Arieli menyebut semangat ini sebagai "chutzpah". Chutzpah adalah kata Yiddish yang menggambarkan seseorang yang memiliki keberanian, berani, atau tegas. Dengan kata lain, seseorang berani mencoba suatu hal meskipun ada risiko kegagalan atau menghadapi masalah dengan cara yang mungkin terlihat absurd.
Menurut Arieli, orang tua mendorong anak-anak untuk membangun api unggun mereka sendiri, bahkan di Tel Aviv. Anak-anak diserahkan secara penuh untuk mengendalikan seluruh proses, mulai dari mengumpulkan kayu hingga menyalakan api.
"Menyalakan api unggun adalah pengalaman kerja sama, anak-anak belajar mengelola risiko dan membangun rasa percaya diri melalui eksperimen dan aktivitas nyata," kata Arieli.

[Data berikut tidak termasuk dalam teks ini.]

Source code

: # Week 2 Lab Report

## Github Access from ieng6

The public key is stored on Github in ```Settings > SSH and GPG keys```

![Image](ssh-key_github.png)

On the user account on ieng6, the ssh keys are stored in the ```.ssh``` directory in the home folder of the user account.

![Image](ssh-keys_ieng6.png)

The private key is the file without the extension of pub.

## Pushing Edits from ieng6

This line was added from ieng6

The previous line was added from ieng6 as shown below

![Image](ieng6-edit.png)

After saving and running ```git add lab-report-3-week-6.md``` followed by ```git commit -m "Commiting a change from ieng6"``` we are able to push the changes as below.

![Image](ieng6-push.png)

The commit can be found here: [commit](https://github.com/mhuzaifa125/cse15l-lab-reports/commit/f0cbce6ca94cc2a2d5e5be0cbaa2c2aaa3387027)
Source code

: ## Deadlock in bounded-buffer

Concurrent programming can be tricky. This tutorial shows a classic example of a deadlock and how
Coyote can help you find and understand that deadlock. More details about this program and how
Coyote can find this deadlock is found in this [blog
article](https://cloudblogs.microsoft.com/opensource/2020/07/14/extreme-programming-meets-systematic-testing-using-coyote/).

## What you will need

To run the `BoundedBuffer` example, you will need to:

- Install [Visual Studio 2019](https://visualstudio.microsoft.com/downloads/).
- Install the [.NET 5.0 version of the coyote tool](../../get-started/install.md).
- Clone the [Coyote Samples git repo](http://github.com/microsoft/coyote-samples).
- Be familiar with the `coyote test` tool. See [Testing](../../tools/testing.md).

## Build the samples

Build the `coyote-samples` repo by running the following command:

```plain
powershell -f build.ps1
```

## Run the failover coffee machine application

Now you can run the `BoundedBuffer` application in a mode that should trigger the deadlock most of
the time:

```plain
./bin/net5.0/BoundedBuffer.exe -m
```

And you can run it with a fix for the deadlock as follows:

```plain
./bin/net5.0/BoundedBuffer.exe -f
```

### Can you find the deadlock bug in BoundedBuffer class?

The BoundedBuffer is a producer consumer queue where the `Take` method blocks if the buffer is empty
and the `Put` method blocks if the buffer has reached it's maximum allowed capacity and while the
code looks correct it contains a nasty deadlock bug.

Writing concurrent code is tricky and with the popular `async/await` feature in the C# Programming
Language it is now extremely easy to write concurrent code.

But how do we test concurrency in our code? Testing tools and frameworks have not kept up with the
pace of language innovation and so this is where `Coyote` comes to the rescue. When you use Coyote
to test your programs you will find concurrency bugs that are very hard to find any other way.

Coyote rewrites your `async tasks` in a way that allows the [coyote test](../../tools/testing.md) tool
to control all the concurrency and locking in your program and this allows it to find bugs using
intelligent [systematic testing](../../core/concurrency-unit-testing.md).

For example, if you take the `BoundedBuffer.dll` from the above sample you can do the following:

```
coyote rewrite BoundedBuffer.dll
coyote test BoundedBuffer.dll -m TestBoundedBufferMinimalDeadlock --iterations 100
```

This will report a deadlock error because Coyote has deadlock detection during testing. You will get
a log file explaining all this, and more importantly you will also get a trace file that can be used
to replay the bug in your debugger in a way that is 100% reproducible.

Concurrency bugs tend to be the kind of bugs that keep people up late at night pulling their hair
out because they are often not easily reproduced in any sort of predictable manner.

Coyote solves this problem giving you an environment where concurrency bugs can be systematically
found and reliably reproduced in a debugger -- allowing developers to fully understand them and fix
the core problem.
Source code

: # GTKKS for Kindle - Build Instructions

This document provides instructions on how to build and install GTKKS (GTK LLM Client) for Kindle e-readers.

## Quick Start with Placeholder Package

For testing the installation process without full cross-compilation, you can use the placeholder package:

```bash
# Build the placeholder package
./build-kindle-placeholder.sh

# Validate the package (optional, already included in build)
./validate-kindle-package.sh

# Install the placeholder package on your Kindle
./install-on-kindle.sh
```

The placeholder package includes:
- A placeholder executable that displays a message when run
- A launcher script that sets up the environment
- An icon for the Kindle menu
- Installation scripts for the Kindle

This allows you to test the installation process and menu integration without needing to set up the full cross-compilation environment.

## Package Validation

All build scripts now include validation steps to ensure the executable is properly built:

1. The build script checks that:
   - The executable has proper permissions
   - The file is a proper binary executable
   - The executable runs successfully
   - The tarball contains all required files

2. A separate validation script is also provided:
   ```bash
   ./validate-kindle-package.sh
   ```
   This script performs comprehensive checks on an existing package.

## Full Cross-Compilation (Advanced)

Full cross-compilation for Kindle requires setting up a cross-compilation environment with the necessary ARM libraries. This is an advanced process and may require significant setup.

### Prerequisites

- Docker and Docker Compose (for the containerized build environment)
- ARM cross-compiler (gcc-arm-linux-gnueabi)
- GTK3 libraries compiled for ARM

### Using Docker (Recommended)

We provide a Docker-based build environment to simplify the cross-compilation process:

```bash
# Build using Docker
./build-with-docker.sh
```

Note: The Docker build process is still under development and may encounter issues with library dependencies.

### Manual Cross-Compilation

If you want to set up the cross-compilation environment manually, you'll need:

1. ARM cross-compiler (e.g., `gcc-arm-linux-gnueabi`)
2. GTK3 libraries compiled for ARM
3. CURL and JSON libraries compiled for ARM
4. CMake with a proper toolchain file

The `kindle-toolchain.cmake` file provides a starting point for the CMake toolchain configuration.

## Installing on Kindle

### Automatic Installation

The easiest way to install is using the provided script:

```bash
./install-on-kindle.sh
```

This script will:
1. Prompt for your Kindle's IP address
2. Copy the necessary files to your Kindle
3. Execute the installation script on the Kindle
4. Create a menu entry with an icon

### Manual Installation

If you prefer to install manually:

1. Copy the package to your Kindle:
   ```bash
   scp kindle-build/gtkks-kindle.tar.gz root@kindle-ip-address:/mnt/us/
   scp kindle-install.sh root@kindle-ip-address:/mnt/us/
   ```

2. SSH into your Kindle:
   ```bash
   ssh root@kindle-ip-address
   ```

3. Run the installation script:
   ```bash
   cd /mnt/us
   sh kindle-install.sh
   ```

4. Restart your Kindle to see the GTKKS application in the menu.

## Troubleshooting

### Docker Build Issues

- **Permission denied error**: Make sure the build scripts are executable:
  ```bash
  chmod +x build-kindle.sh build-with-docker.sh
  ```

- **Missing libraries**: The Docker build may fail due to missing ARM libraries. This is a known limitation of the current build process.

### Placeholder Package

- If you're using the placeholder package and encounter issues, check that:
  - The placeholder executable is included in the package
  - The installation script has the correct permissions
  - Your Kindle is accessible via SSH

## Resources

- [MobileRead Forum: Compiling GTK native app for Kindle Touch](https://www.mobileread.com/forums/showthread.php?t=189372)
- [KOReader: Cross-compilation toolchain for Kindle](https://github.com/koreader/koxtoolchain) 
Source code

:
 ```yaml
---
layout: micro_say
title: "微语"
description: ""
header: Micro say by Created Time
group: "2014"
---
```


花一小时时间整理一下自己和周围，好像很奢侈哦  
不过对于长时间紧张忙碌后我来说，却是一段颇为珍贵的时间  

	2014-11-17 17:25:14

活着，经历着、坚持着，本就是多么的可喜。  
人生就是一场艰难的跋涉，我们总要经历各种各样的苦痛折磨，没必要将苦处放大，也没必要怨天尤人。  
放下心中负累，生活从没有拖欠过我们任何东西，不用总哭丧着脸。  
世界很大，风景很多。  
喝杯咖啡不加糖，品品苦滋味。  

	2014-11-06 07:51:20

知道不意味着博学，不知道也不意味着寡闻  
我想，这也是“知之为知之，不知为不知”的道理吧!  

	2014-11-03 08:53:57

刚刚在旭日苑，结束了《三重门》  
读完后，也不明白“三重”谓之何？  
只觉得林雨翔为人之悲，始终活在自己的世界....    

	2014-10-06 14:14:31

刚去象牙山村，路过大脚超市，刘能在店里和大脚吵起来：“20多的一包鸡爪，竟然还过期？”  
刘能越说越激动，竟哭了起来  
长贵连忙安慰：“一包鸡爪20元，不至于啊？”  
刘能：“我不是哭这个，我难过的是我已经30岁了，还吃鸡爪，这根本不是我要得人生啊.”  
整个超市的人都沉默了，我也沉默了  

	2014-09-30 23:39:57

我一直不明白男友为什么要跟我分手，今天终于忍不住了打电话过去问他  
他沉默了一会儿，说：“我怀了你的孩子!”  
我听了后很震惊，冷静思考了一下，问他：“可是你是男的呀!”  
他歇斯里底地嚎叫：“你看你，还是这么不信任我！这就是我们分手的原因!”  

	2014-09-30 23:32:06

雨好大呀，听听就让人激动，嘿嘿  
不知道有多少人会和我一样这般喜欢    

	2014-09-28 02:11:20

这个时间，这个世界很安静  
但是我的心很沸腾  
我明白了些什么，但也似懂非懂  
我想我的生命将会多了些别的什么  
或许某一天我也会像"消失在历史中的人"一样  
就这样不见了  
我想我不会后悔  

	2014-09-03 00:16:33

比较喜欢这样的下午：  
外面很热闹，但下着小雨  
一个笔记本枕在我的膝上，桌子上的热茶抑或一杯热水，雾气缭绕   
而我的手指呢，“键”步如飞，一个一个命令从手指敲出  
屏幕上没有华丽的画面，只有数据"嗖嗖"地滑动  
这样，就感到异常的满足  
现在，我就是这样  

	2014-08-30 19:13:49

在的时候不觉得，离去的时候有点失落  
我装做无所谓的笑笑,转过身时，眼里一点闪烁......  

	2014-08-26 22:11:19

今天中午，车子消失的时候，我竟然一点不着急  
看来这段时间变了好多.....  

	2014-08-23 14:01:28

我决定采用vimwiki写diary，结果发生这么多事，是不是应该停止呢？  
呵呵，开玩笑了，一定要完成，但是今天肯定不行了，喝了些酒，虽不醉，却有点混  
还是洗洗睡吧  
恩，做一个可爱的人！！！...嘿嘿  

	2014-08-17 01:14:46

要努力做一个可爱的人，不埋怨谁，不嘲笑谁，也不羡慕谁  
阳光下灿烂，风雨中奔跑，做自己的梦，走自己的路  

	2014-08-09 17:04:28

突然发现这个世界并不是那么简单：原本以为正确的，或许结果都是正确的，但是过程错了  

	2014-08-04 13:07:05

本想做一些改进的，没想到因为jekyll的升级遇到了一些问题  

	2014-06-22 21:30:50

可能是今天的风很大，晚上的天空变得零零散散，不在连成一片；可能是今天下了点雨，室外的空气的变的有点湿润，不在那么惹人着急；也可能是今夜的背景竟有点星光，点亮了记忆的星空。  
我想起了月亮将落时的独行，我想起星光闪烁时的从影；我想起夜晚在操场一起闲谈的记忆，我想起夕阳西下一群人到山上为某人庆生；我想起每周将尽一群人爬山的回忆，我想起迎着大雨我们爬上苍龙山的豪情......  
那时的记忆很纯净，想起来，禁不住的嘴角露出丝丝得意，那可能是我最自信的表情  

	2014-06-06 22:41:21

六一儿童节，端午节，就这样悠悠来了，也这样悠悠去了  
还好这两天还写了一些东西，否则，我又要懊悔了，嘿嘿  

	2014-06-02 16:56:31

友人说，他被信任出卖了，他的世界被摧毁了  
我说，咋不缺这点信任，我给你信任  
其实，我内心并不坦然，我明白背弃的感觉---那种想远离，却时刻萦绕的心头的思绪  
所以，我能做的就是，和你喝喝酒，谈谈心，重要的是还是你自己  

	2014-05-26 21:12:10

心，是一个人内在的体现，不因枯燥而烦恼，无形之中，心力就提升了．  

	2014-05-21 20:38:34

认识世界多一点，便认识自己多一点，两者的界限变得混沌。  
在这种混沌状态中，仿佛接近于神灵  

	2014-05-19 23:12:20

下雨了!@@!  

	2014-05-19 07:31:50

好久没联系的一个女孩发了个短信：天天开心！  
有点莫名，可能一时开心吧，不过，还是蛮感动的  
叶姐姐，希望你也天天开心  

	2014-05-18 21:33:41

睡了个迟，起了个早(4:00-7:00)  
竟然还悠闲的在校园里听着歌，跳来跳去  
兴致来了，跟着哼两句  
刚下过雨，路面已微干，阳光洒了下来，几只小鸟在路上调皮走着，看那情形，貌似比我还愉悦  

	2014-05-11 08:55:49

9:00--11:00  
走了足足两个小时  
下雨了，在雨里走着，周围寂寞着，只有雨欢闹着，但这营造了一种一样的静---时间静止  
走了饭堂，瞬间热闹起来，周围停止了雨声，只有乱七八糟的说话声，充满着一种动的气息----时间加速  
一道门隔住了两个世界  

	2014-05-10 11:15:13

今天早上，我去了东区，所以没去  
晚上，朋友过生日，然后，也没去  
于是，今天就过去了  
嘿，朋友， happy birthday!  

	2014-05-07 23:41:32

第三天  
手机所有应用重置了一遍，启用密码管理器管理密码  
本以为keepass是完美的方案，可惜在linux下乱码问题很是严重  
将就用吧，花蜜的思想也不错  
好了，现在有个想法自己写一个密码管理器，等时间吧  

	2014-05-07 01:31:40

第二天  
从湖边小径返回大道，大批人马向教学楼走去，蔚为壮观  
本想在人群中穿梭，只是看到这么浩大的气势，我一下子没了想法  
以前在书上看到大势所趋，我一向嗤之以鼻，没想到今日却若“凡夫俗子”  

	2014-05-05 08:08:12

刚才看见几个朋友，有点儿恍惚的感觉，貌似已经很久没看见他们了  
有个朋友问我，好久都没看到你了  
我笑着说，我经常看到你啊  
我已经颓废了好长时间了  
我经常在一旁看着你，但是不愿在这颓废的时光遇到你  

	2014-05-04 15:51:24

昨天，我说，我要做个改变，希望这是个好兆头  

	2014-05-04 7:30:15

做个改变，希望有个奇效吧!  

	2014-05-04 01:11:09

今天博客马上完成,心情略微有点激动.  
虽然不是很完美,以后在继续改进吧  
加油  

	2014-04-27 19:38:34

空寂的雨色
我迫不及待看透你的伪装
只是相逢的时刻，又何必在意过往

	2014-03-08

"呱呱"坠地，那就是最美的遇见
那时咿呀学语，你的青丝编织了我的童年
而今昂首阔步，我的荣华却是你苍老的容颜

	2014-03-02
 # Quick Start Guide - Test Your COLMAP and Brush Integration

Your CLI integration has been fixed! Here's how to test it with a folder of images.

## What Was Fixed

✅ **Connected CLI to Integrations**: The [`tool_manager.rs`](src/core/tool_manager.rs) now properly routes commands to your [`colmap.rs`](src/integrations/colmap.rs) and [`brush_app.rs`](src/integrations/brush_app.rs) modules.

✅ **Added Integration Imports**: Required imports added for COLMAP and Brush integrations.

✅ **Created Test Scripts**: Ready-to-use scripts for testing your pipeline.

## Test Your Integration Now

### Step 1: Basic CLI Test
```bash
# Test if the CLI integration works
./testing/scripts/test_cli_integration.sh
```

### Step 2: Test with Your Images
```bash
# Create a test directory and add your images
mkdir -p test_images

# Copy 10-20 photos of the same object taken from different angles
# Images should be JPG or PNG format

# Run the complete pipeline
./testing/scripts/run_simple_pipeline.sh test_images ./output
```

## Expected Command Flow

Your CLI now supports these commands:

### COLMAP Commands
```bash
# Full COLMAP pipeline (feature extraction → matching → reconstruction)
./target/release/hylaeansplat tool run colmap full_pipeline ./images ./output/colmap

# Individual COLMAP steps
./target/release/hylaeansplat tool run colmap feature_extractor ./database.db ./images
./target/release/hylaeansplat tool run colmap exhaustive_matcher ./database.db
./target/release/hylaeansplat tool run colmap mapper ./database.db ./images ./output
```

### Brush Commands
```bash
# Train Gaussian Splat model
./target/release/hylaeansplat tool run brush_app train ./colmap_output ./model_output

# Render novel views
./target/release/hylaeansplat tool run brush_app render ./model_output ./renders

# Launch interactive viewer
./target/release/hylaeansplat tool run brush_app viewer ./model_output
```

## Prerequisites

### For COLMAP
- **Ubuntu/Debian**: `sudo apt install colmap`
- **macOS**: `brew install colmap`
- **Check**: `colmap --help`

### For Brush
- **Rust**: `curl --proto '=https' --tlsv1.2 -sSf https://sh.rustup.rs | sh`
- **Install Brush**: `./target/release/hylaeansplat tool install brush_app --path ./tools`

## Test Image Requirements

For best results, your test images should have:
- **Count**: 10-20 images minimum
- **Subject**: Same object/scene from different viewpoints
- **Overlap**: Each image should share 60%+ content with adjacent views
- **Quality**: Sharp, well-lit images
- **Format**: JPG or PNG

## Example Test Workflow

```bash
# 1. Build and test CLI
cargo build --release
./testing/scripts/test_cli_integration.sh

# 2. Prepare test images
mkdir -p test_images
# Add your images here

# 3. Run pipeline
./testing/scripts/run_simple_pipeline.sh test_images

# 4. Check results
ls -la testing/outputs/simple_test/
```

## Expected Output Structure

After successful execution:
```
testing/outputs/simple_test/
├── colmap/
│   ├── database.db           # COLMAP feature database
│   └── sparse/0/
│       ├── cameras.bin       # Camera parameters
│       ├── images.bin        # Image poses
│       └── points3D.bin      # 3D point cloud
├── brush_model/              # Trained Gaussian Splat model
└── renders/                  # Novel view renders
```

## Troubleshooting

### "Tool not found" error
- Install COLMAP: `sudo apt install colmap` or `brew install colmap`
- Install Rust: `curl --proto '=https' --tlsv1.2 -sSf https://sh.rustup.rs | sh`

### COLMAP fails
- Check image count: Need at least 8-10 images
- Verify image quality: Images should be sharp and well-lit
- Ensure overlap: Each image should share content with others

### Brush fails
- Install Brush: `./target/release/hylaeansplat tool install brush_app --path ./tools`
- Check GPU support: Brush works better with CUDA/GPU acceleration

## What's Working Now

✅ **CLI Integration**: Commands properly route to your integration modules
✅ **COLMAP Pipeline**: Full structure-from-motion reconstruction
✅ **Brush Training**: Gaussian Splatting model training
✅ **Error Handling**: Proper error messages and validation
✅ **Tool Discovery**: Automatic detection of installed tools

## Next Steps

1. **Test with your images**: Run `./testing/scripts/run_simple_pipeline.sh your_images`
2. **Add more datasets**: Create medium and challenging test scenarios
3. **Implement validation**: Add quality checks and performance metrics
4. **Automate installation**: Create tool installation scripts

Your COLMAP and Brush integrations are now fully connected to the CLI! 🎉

Menurut pandangan Arieli, aktivitas itu membantu anak-anak untuk membentuk keterampilan yang mereka butuhkan untuk berinovasi ketika dihadapkan pada tantangan kehidupan.
Selain itu, menerima risiko kegagalan juga menjadi norma budaya di Israel.
Arieli mengatakan, membuat kesalahan sangat diterima oleh masyarakat Israel sehingga memungkinkan orang untuk belajar dari kesalahan.
Berkaitan dengan pernyataan Arieli, Rubinstein mengaku setuju. Menurut Rubinstein, Israel mendorong kegagalan. Di Israel, terdapat mentalitas "coba lagi" yang menyatakan bahwa seseorang berhak untuk gagal.
Startup Israel Mulai 'Kabur' ke AS
Meskipun Israel disebut sebagai negara yang memiliki ekosistem terbaik bagi startup, banyak perusahaan teknologi lokal yang mulai bergeser ke AS akibat "ketidakpastian di dalam negeri".
Melansir dari Reuters, saat ini semakin banyak startup teknologi Israel yang bergabung di AS karena tertarik dengan dana AS yang besar dan kebijakan pro-bisnis. Selain itu, alasan lain yang mendorong kepindahan tersebut adalah perombakan peradilan di dalam negeri yang mengguncang investor.
"Hal ini menandai sebuah kemunduran karena Israel telah berhasil dalam satu dekade terakhir untuk membujuk lebih banyak startup untuk menyiapkan identitas hukum mereka di dalam negeri," tulis Reuters.
Dilaporkan, sebanyak 80 persen startup teknologi baru di Israel memilih untuk berbadan hukum di Delaware, AS, pada 2023. Menurut survei Otoritas Inovasi Israel (IIA), angka tersebut naik jika dibandingkan pada 2022.